(Dataset records)
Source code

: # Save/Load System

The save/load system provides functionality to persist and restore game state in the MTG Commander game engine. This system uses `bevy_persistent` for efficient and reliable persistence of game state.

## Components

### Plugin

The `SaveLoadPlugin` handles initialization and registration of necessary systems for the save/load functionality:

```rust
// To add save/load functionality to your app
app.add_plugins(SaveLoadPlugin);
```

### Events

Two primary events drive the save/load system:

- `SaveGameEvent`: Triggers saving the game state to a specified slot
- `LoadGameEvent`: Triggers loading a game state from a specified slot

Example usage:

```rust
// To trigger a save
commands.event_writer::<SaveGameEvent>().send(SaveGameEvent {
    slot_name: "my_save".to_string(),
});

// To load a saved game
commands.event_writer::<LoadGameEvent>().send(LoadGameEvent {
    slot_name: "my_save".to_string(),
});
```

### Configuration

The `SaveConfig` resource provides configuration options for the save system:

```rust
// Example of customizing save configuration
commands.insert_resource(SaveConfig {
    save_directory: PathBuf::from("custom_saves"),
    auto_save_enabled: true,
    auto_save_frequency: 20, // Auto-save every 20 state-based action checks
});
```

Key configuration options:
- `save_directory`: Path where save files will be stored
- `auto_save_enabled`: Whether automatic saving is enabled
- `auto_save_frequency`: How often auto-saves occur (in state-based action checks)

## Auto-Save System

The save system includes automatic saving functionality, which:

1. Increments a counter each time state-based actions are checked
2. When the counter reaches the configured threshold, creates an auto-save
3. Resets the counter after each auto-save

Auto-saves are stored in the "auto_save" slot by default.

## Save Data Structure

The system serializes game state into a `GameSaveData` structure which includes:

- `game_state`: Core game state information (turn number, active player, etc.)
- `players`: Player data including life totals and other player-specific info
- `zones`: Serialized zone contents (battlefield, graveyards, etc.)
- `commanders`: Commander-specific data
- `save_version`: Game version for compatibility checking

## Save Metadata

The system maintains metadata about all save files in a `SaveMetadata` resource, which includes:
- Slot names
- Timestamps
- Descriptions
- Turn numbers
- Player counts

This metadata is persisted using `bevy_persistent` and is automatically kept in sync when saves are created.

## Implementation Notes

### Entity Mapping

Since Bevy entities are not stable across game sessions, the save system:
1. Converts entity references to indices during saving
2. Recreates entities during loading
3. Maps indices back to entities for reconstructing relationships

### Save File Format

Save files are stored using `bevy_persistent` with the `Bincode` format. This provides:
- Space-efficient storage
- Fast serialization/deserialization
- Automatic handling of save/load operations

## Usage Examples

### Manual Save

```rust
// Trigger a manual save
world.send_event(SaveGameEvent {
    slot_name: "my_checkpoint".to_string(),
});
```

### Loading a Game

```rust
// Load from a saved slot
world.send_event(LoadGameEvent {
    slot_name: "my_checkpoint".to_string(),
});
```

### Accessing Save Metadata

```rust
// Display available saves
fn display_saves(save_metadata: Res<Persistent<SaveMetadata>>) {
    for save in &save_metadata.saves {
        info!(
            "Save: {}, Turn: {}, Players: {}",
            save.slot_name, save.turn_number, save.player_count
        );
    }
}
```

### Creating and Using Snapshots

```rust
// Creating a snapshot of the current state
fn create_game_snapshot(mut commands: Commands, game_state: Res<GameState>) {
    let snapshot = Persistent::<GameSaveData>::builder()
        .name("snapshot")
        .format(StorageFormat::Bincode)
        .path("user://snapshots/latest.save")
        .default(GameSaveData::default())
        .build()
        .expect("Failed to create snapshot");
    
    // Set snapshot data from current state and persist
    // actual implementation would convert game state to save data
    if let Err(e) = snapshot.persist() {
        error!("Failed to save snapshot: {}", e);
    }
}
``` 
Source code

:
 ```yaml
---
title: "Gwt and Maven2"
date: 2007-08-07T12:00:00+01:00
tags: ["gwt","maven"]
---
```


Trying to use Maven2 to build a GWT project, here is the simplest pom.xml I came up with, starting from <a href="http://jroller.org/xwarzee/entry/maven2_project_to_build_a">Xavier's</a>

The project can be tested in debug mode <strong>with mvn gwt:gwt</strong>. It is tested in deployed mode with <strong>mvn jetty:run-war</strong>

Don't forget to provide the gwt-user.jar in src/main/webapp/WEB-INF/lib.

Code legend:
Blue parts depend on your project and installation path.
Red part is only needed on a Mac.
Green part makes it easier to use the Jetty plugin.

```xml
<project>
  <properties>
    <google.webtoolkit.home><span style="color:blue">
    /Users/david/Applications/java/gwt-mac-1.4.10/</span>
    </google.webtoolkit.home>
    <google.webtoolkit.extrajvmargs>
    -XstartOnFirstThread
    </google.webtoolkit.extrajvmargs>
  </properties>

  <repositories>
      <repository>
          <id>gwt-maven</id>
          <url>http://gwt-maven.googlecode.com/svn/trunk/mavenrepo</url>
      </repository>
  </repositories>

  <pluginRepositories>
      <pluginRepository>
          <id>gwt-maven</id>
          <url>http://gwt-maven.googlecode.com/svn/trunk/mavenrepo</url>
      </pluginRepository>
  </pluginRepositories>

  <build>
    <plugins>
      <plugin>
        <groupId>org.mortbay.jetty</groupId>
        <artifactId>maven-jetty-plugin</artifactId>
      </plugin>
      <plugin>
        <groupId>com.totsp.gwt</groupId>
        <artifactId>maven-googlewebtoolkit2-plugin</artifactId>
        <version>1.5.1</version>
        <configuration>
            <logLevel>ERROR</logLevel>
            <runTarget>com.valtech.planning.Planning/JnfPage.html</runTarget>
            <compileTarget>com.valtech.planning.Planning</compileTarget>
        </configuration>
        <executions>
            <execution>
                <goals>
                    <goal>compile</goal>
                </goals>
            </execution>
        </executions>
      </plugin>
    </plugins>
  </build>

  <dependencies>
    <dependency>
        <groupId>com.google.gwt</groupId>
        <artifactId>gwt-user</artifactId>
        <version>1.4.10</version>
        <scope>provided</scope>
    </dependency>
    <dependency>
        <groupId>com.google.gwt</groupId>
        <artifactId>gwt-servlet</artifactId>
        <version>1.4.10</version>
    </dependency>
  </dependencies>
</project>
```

...

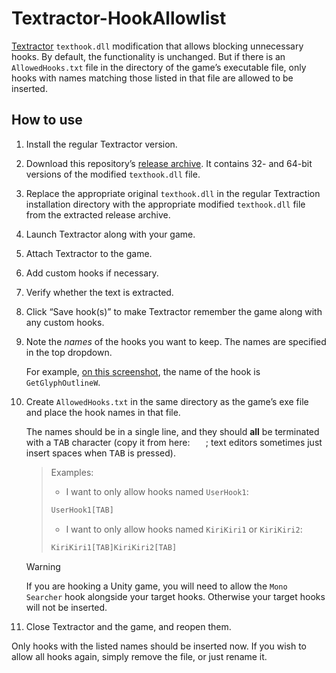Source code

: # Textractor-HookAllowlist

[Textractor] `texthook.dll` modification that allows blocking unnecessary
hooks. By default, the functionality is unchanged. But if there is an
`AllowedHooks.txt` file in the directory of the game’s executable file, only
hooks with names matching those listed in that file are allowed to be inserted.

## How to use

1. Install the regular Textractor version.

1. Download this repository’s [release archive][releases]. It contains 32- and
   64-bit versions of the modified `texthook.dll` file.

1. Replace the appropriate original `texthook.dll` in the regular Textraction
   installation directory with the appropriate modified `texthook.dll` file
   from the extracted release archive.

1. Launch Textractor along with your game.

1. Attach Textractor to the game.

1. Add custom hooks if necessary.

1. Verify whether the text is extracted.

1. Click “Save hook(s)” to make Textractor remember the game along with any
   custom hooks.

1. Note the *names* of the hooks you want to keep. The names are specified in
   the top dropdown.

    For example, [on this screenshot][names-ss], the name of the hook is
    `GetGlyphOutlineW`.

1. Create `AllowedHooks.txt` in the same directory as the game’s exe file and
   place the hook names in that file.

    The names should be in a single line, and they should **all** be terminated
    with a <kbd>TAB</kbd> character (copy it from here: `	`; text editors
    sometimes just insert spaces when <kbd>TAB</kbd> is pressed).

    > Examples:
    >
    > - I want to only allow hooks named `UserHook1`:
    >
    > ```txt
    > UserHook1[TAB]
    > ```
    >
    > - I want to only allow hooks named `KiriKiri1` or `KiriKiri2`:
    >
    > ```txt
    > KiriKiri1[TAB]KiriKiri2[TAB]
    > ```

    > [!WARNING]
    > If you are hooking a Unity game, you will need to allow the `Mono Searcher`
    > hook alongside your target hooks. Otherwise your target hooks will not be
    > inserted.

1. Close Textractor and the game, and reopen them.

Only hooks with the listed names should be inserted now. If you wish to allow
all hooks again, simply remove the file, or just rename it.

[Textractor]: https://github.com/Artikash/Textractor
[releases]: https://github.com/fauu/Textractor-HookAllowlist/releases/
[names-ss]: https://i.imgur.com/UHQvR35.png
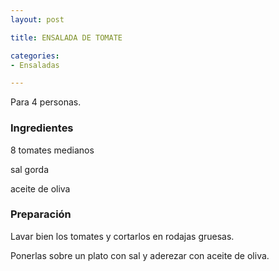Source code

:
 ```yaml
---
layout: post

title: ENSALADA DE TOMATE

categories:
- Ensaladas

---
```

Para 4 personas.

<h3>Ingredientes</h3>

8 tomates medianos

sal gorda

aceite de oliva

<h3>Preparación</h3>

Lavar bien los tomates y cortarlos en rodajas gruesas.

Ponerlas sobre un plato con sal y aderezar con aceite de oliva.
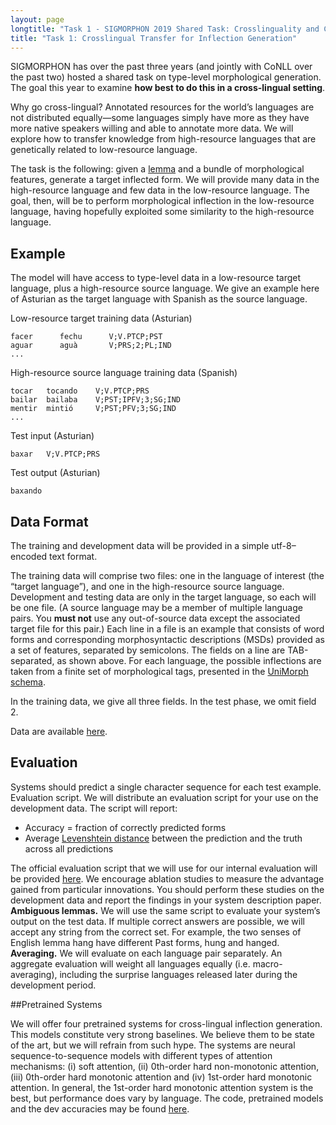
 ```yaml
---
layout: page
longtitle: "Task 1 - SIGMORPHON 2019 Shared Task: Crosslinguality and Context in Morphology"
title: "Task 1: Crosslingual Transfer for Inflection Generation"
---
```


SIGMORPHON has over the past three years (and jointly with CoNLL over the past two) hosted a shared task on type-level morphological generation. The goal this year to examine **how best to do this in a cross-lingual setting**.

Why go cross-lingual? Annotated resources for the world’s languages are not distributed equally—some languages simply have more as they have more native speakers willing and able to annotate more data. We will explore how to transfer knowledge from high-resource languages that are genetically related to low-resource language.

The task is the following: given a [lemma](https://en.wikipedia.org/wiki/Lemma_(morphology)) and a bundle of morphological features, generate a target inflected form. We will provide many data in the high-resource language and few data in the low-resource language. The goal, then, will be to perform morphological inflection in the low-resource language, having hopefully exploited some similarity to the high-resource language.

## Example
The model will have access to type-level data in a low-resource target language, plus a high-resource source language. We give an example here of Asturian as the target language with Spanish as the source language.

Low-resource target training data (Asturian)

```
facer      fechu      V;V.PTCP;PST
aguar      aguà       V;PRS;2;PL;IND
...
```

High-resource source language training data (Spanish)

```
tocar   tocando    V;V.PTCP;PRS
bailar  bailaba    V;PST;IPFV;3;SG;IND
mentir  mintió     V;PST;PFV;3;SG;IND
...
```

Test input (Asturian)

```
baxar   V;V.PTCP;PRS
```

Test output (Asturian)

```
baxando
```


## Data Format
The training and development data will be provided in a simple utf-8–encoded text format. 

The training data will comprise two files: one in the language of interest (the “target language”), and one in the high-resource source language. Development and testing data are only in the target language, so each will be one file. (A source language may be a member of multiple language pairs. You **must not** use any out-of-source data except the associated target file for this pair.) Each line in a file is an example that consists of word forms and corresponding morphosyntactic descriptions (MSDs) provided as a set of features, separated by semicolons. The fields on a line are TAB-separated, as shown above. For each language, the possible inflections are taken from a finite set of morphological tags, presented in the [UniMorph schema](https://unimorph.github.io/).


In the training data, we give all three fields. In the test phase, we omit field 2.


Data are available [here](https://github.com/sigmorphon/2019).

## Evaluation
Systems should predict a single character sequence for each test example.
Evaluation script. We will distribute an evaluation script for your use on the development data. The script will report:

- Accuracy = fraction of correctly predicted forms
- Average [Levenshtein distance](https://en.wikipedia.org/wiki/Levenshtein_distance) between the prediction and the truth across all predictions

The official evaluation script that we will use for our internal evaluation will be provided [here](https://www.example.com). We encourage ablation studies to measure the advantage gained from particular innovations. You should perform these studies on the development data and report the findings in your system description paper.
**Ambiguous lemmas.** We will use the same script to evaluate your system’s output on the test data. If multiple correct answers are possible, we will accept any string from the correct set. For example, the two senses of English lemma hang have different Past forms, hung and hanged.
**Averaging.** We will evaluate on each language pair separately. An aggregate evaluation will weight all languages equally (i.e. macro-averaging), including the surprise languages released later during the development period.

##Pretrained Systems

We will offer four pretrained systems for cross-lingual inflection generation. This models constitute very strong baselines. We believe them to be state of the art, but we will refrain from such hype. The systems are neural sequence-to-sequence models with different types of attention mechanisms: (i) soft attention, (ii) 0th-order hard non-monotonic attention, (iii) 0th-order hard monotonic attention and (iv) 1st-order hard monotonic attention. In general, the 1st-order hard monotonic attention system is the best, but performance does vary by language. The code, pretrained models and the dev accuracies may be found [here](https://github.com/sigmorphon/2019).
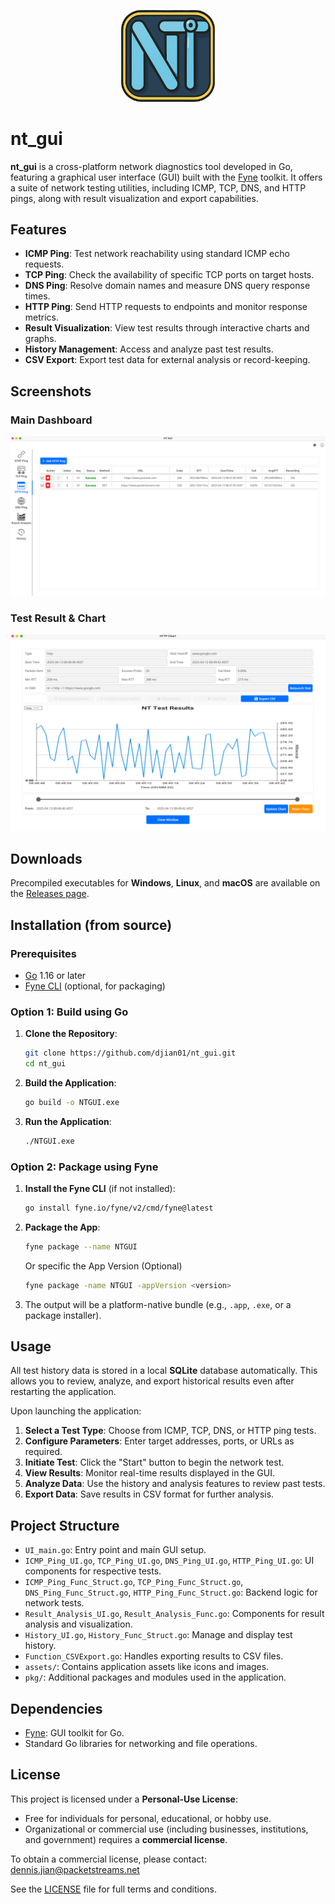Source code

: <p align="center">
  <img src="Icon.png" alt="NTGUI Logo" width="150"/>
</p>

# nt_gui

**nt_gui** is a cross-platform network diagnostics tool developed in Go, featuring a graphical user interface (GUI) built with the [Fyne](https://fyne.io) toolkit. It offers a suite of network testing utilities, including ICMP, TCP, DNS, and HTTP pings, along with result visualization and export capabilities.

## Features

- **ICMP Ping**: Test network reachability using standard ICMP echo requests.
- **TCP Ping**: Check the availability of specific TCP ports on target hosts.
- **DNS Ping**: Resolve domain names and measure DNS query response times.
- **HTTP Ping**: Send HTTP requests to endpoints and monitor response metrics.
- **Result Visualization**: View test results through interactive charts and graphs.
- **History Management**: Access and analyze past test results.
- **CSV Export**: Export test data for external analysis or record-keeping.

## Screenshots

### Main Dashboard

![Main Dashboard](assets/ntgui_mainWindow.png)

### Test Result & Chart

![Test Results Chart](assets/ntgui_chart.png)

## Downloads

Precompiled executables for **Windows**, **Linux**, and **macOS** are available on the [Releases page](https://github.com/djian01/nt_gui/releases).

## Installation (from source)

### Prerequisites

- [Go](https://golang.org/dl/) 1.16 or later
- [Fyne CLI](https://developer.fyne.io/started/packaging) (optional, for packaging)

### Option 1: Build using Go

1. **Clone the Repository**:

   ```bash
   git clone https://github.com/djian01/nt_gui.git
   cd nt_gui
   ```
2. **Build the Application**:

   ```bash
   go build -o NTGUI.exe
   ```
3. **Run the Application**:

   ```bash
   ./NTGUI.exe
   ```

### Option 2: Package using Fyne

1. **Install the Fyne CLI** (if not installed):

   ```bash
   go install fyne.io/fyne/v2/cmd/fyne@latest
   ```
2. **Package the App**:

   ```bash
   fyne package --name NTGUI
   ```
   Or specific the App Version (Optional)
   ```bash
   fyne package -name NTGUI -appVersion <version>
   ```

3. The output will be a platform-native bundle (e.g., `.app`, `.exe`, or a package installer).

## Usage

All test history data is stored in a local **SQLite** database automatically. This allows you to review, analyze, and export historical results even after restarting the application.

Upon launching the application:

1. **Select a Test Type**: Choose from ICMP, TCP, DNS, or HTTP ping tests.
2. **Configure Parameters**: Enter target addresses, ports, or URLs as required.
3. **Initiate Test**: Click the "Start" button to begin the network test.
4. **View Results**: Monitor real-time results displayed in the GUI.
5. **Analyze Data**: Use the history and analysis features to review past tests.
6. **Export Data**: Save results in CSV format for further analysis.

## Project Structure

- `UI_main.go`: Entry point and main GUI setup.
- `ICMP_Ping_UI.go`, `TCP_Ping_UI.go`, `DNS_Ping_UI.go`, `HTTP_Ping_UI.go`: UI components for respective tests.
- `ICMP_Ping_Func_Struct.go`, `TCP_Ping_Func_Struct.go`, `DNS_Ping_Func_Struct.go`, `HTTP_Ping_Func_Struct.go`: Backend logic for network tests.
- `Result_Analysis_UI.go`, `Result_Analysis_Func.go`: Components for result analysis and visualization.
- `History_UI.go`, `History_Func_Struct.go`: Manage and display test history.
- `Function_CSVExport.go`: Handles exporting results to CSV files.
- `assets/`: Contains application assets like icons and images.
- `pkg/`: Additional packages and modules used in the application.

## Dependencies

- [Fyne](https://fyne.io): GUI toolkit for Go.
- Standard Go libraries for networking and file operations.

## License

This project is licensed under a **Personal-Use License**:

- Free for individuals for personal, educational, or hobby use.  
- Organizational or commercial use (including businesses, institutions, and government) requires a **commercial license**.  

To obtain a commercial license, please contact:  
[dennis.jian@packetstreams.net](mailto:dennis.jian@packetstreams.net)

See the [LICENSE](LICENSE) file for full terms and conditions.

...

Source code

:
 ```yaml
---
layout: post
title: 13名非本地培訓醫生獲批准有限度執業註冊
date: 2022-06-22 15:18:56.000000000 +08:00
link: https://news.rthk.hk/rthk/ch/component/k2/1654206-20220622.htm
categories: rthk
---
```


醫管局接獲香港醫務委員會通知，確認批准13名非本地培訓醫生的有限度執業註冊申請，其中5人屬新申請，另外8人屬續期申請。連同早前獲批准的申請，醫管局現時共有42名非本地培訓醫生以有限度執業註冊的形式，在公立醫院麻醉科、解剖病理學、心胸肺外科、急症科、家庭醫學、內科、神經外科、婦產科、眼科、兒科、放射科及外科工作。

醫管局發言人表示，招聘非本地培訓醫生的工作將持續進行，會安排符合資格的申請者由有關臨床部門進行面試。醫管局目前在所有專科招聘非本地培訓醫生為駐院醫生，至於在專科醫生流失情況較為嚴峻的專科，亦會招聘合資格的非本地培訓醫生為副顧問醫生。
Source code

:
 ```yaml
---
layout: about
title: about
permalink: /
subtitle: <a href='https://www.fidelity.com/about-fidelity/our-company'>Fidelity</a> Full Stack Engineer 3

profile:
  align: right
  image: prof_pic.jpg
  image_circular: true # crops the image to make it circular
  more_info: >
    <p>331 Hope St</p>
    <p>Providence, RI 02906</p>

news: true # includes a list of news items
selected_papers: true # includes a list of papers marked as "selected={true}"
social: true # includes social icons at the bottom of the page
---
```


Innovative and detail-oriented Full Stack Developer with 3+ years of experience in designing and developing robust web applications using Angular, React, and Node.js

PROBLEM STATEMENT
All that is wanted is the stretch of lines above from the one containing "1. Launch Textractor along with your game." through the one containing "custom hooks.", duplicated exactly.

YOUR SOLUTION
1. Launch Textractor along with your game.

1. Attach Textractor to the game.

1. Add custom hooks if necessary.

1. Verify whether the text is extracted.

1. Click “Save hook(s)” to make Textractor remember the game along with any
   custom hooks.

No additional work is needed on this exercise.